Friday, December 30, 2011

The Last Waltz



Nama saya Lily , kami tinggal di sebuah kota kecil di Manado. Sejak muda Ibu
saya senang sekali menari, oleh sebab itulah ketika hari perkawinannya ayah
memohon agar tarian yang terakhir diberikan hanya untuk dia seorang, maka
dari itulah lagu pertama pada saat mereka menari adalah "The Last Waltz"
dari Engelbert Humperdinck, dan rupanya ini benar-benar menjadi kenyataan,
karena beberapa bulan kemudian pada saat ibu melahirkan saya, ibu meninggal
dunia.

Daddy - begitulah panggilan saya terhadap ayah. Karena kasihnya kepada ibu,
Daddy tidak pernah mau menikah lagi. Saya dibesarkan hanya oleh Daddy dan
nenek saya, dan setiap malam Natal sudah merupakan tradisi bagi Daddy untuk
selalu mengalunkan lagu kesayangannya "The Last Waltz", sambil mengingat
ibu. Ketika saya berusia lima tahun, Daddy mengajar saya menari waltz.
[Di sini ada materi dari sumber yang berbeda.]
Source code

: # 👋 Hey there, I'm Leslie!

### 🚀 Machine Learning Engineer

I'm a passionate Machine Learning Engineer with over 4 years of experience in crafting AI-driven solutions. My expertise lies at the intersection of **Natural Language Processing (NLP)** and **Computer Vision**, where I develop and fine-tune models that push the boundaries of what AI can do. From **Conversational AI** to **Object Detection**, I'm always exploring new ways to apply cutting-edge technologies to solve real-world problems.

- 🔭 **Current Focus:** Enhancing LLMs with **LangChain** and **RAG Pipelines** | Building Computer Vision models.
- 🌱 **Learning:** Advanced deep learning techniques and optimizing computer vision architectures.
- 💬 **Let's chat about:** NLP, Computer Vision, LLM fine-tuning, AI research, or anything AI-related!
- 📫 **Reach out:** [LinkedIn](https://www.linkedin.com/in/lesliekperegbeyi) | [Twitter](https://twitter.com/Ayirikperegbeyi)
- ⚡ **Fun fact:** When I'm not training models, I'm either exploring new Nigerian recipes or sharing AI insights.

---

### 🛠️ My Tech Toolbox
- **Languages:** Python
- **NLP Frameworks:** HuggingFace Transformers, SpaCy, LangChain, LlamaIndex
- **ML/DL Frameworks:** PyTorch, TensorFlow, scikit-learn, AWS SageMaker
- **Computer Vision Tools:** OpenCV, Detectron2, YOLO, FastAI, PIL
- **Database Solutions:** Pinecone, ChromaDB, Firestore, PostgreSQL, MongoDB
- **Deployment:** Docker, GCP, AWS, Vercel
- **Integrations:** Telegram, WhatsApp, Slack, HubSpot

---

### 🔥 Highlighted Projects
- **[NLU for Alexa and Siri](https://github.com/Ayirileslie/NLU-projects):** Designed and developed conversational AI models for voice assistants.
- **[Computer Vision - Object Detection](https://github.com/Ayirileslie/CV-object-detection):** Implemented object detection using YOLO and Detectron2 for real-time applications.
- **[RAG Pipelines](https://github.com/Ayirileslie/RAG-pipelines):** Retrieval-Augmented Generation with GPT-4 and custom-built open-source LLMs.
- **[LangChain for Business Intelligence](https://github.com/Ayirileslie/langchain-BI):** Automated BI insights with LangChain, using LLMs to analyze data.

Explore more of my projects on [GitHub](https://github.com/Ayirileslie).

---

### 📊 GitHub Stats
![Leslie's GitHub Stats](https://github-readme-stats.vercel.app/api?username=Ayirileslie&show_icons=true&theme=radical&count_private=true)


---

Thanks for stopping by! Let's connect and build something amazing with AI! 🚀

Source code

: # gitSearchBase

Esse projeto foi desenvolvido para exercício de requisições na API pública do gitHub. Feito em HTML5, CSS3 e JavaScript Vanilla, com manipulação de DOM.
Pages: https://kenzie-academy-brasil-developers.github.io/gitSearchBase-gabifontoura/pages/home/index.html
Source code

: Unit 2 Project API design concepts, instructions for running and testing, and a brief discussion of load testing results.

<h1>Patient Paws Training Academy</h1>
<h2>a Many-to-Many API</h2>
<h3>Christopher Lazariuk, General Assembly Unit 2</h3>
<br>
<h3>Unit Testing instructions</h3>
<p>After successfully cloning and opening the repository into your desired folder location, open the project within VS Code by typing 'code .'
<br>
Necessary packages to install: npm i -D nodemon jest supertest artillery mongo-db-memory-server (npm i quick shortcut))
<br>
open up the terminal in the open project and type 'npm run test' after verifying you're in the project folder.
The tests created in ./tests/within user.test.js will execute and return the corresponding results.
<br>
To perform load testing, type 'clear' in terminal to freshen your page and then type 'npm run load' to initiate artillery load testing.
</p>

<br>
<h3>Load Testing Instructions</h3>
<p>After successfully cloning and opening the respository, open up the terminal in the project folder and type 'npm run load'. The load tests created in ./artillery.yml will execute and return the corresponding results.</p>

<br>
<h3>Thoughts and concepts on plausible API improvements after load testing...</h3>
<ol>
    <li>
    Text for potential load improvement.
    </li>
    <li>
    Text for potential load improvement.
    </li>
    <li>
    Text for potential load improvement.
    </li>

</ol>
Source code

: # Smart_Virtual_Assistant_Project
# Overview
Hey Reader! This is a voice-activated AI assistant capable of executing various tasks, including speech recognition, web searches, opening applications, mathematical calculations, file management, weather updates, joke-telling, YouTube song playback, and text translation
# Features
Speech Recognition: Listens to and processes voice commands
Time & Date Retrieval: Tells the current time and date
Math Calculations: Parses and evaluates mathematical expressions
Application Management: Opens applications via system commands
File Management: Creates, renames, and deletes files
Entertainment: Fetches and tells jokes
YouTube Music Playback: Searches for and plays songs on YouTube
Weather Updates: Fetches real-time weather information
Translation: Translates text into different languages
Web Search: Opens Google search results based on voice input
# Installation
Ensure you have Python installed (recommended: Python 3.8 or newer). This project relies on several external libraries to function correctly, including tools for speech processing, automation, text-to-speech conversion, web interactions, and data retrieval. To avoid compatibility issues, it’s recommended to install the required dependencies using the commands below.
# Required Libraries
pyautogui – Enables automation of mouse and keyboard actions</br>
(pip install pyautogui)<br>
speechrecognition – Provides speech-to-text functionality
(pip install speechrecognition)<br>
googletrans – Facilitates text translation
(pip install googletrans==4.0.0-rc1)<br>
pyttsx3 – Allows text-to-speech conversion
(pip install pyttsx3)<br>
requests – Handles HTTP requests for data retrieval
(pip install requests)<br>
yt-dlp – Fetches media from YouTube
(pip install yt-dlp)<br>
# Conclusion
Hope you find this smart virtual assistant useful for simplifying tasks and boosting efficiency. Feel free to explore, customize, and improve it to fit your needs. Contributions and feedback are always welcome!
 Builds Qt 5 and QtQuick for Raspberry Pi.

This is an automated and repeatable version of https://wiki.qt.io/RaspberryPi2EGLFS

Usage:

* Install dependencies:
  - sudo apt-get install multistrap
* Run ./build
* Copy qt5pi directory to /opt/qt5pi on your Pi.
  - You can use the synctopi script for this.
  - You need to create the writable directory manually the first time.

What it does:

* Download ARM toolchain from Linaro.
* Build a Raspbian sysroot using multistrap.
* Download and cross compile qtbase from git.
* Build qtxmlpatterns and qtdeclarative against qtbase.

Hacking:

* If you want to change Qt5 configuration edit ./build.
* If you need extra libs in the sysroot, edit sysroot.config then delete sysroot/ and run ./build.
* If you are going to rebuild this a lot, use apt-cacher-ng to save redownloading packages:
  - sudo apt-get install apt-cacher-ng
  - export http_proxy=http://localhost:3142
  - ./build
Sejak saat itu, setiap malam Natal, kami menari waltz berdua. Pada hari
ulang tahun saya yang kedua belas, yang bertepatan dengan malam tahun baru,
Daddy memberikan kepada saya hadiah berupa long dress warna merah, dan kami
berdua menari waltz bersama.

Pada saat tersebut, saya benar-benar merasa seperti juga Sang Putri dalam
kisah Cinderella yang sedang menari dengan Sang Pangeran. Daddy mengasihi
saya sehingga hampir semua permohonan saya selalu dikabulkan olehnya, ia
benar-benar mengabdikan hidupnya hanya untuk saya seorang.

Seharian Daddy harus bekerja di kantor, jadi satu-satunya yang membimbing
saya di rumah adalah Nenek, hal ini mengakibatkan saya terlibat pergaulan
bebas, dan akhirnya mulai ketagihan narkoba. Hampir setiap hari saya pulang
ke rumah setelah jauh malam.

Walaupun demikian Daddy selalu menunggu kedatangan saya dengan sabar, ia
baru bisa tidur setelah saya berada di rumah kembali. Bahkan pada malam
Natal yang terakhirpun, saya lebih senang merayakannya di diskotik bersama
dengan anak-anak muda lainnya daripada bersama dengan Daddy, di situlah
untuk pertama kalinya saya melihat Daddy mengeluarkan air mata.

Karena kebutuhan saya akan narkoba semakin meningkat, maka akhirnya saya
mencuri uang tabungan yang seyogianya untuk masa tuanya Daddy, dan melarikan
diri ke Jakarta dengan harapan di sana saya bisa mendapatkan pekerjaan dan
bisa hidup mandiri.

Pada hari-hari pertama saya tinggal numpang di rumah Om saya, dan ternyata
mencari pekerjaan di Jakarta itu tidaklah mudah, sehingga akhirnya saya
terpaksa melamar bekerja di Klab Malam "Blue Ocean" sebagai pramuria. Kalau
dahulu saya menari dengan Daddy, di sana saya terpaksa harus menari dengan
pria yang sebaya dengan Daddy, bahkan tidak jarang di mana akhirnya saya
bersedia untuk menemani mereka tidur di hotel.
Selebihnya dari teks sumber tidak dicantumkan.